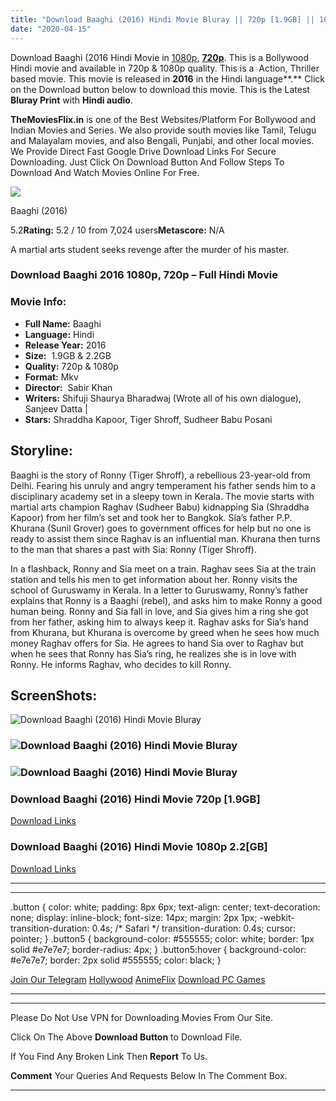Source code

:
 ```yaml
---
title: "Download Baaghi (2016) Hindi Movie Bluray || 720p [1.9GB] || 1080p [2.2GB]"
date: "2020-04-15"
---
```


Download Baaghi (2016 Hindi Movie in [1080p](https://1moviesflix.com/1080p-movies/), [**720p**](https://1moviesflix.com/720p-movies/). This is a Bollywood Hindi movie and available in 720p & 1080p quality. This is a  Action, Thriller based movie. This movie is released in **2016** in the Hindi language**.** Click on the Download button below to download this movie. This is the Latest **Bluray Print** with **Hindi audio**.

**TheMoviesFlix.in** is one of the Best Websites/Platform For Bollywood and Indian Movies and Series. We also provide south movies like Tamil, Telugu and Malayalam movies, and also Bengali, Punjabi, and other local movies. We Provide Direct Fast Google Drive Download Links For Secure Downloading. Just Click On Download Button And Follow Steps To Download And Watch Movies Online For Free.

[![](https://m.media-amazon.com/images/M/MV5BMDlhYzBmYjgtYzkyMC00MDUwLTkwNzgtYzk4Yjc5ZTU1ODI3XkEyXkFqcGdeQXVyODE5NzE3OTE@._V1_SX300.jpg)](https://www.imdb.com/title/tt4864932/ "Baaghi")

Baaghi (2016)

5.2**Rating:** 5.2 / 10 from 7,024 users**Metascore:** N/A

A martial arts student seeks revenge after the murder of his master.

### Download Baaghi 2016 1080p, 720p – Full Hindi Movie

### Movie Info:

- **Full Name:** Baaghi
- **Language:** Hindi
- **Release Year:** 2016
- **Size:**  1.9GB & 2.2GB
- **Quality:** 720p & 1080p
- **Format:** Mkv
- **Director:**  Sabir Khan
- **Writers:** Shifuji Shaurya Bharadwaj (Wrote all of his own dialogue), Sanjeev Datta |
- **Stars:** Shraddha Kapoor, Tiger Shroff, Sudheer Babu Posani

## Storyline:

Baaghi is the story of Ronny (Tiger Shroff), a rebellious 23-year-old from Delhi. Fearing his unruly and angry temperament his father sends him to a disciplinary academy set in a sleepy town in Kerala. The movie starts with martial arts champion Raghav (Sudheer Babu) kidnapping Sia (Shraddha Kapoor) from her film’s set and took her to Bangkok. Sia’s father P.P. Khurana (Sunil Grover) goes to government offices for help but no one is ready to assist them since Raghav is an influential man. Khurana then turns to the man that shares a past with Sia: Ronny (Tiger Shroff).

In a flashback, Ronny and Sia meet on a train. Raghav sees Sia at the train station and tells his men to get information about her. Ronny visits the school of Guruswamy in Kerala. In a letter to Guruswamy, Ronny’s father explains that Ronny is a Baaghi (rebel), and asks him to make Ronny a good human being. Ronny and Sia fall in love, and Sia gives him a ring she got from her father, asking him to always keep it. Raghav asks for Sia’s hand from Khurana, but Khurana is overcome by greed when he sees how much money Raghav offers for Sia. He agrees to hand Sia over to Raghav but when he sees that Ronny has Sia’s ring, he realizes she is in love with Ronny. He informs Raghav, who decides to kill Ronny.

## ScreenShots:

![Download Baaghi (2016) Hindi Movie Bluray](https://img.yts.mx/assets/images/movies/baaghi_2016/large-screenshot1.jpg)

### ![Download Baaghi (2016) Hindi Movie Bluray](https://img.yts.mx/assets/images/movies/baaghi_2016/large-screenshot2.jpg)

### ![Download Baaghi (2016) Hindi Movie Bluray](https://img.yts.mx/assets/images/movies/baaghi_2016/large-screenshot3.jpg)

### Download Baaghi (2016) Hindi Movie 720p \[1.9GB\]

[Download Links](https://1moviesflix.com?a270777880=cG55bDJVaFQrVlFpelIvTzVsaUVlZnMxWHphcHJDeGtSQlhVYzlzcGxmS2Nwd0haOU9ab2ErU2NQcHRzU1M1WEV2MkprYUh4cjZFZXBrd2FPRU9rNEhodVVwalZ2ZWd4UERmdWoxR3pOQ1k9)

### Download Baaghi (2016) Hindi Movie 1080p 2.2\[GB\] 

[Download Links](https://1moviesflix.com?a270777880=cG55bDJVaFQrVlFpelIvTzVsaUVlZnMxWHphcHJDeGtSQlhVYzlzcGxmS2Nwd0haOU9ab2ErU2NQcHRzU1M1WGRZSnF3YVNLdlZVUzFjTHh5VnI2S1VhL3hGS0JiRkhoM044K1ZNU3pOV2s9)

* * *

* * *

.button { color: white; padding: 8px 6px; text-align: center; text-decoration: none; display: inline-block; font-size: 14px; margin: 2px 1px; -webkit-transition-duration: 0.4s; /\* Safari \*/ transition-duration: 0.4s; cursor: pointer; } .button5 { background-color: #555555; color: white; border: 1px solid #e7e7e7; border-radius: 4px; } .button5:hover { background-color: #e7e7e7; border: 2px solid #555555; color: black; }

[Join Our Telegram](http://gdrivepro.xyz/join.php) [Hollywood](https://moviesverse.com/) [AnimeFlix](https://animeflix.in/) [Download PC Games](https://gamesflix.net/)  

* * *

* * *

  

Please Do Not Use VPN for Downloading Movies From Our Site.

Click On The Above **Download Button** to Download File.

If You Find Any Broken Link Then **Report** To Us.

**Comment** Your Queries And Requests Below In The Comment Box.

* * *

○ ○ ○ ○ ○ ○ ○

- **What is being asked**: With the images left out, set down each record exactly as it appears.

- **Response to this task**:
Source code

:
 ```yaml
---
title: "Download Baaghi (2016) Hindi Movie Bluray || 720p [1.9GB] || 1080p [2.2GB]"
date: "2020-04-15"
---
```


Download Baaghi (2016 Hindi Movie in [1080p](https://1moviesflix.com/1080p-movies/), [**720p**](https://1moviesflix.com/720p-movies/). This is a Bollywood Hindi movie and available in 720p & 1080p quality. This is a  Action, Thriller based movie. This movie is released in **2016** in the Hindi language**.** Click on the Download button below to download this movie. This is the Latest **Bluray Print** with **Hindi audio**.

**TheMoviesFlix.in** is one of the Best Websites/Platform For Bollywood and Indian Movies and Series. We also provide south movies like Tamil, Telugu and Malayalam movies, and also Bengali, Punjabi, and other local movies. We Provide Direct Fast Google Drive Download Links For Secure Downloading. Just Click On Download Button And Follow Steps To Download And Watch Movies Online For Free.

[![](https://m.media-amazon.com/images/M/MV5BMDlhYzBmYjgtYzkyMC00MDUwLTkwNzgtYzk4Yjc5ZTU1ODI3XkEyXkFqcGdeQXVyODE5NzE3OTE@._V1_SX300.jpg)](https://www.imdb.com/title/tt4864932/ "Baaghi")

Baaghi (2016)

5.2**Rating:** 5.2 / 10 from 7,024 users**Metascore:** N/A

A martial arts student seeks revenge after the murder of his master.

### Download Baaghi 2016 1080p, 720p – Full Hindi Movie

### Movie Info:

- **Full Name:** Baaghi
- **Language:** Hindi
- **Release Year:** 2016
- **Size:**  1.9GB & 2.2GB
- **Quality:** 720p & 1080p
- **Format:** Mkv
- **Director:**  Sabir Khan
- **Writers:** Shifuji Shaurya Bharadwaj (Wrote all of his own dialogue), Sanjeev Datta |
- **Stars:** Shraddha Kapoor, Tiger Shroff, Sudheer Babu Posani

## Storyline:

Baaghi is the story of Ronny (Tiger Shroff), a rebellious 23-year-old from Delhi. Fearing his unruly and angry temperament his father sends him to a disciplinary academy set in a sleepy town in Kerala. The movie starts with martial arts champion Raghav (Sudheer Babu) kidnapping Sia (Shraddha Kapoor) from her film’s set and took her to Bangkok. Sia’s father P.P. Khurana (Sunil Grover) goes to government offices for help but no one is ready to assist them since Raghav is an influential man. Khurana then turns to the man that shares a past with Sia: Ronny (Tiger Shroff).

In a flashback, Ronny and Sia meet on a train. Raghav sees Sia at the train station and tells his men to get information about her. Ronny visits the school of Guruswamy in Kerala. In a letter to Guruswamy, Ronny’s father explains that Ronny is a Baaghi (rebel), and asks him to make Ronny a good human being. Ronny and Sia fall in love, and Sia gives him a ring she got from her father, asking him to always keep it. Raghav asks for Sia’s hand from Khurana, but Khurana is overcome by greed when he sees how much money Raghav offers for Sia. He agrees to hand Sia over to Raghav but when he sees that Ronny has Sia’s ring, he realizes she is in love with Ronny. He informs Raghav, who decides to kill Ronny.

## ScreenShots:

![Download Baaghi (2016) Hindi Movie Bluray](https://img.yts.mx/assets/images/movies/baaghi_2016/large-screenshot1.jpg)

### ![Download Baaghi (2016) Hindi Movie Bluray](https://img.yts.mx/assets/images/movies/baaghi_2016/large-screenshot2.jpg)

### ![Download Baaghi (2016) Hindi Movie Bluray](https://img.yts.mx/assets/images/movies/baaghi_2016/large-screenshot3.jpg)

### Download Baaghi (2016) Hindi Movie 720p \[1.9GB\]

[Download Links](https://1moviesflix.com?a270777880=cG55bDJVaFQrVlFpelIvTzVsaUVlZnMxWHphcHJDeGtSQlhVYzlzcGxmS2Nwd0haOU9ab2ErU2NQcHRzU1M1WEV2MkprYUh4cjZFZXBrd2FPRU9rNEhodVVwalZ2ZWd4UERmdWoxR3pOQ1k9)

### Download Baaghi (2016) Hindi Movie 1080p 2.2\[GB\] 

[Download Links](https://1moviesflix.com?a270777880=cG55bDJVaFQrVlFpelIvTzVsaUVlZnMxWHphcHJDeGtSQlhVYzlzcGxmS2Nwd0haOU9ab2ErU2NQcHRzU1M1WGRZSnF3YVNLdlZVUzFjTHh5VnI2S1VhL3hGS0JiRkhoM044K1ZNU3pOV2s9)

* * *

* * *

.button { color: white; padding: 8px 6px; text-align: center; text-decoration: none; display: inline-block; font-size: 14px; margin: 2px 1px; -webkit-transition-duration: 0.4s; /\* Safari \*/ transition-duration: 0.4s; cursor: pointer; } .button5 { background-color: #555555; color: white; border: 1px solid #e7e7e7; border-radius: 4px; } .button5:hover { background-color: #e7e7e7; border: 2px solid #555555; color: black; }

[Join Our Telegram](http://gdrivepro.xyz/join.php) [Hollywood](https://moviesverse.com/) [AnimeFlix](https://animeflix.in/) [Download PC Games](https://gamesflix.net/)  

* * *

* * *

  

Please Do Not Use VPN for Downloading Movies From Our Site.

Click On The Above **Download Button** to Download File.

If You Find Any Broken Link Then **Report** To Us.

**Comment** Your Queries And Requests Below In The Comment Box.

* * *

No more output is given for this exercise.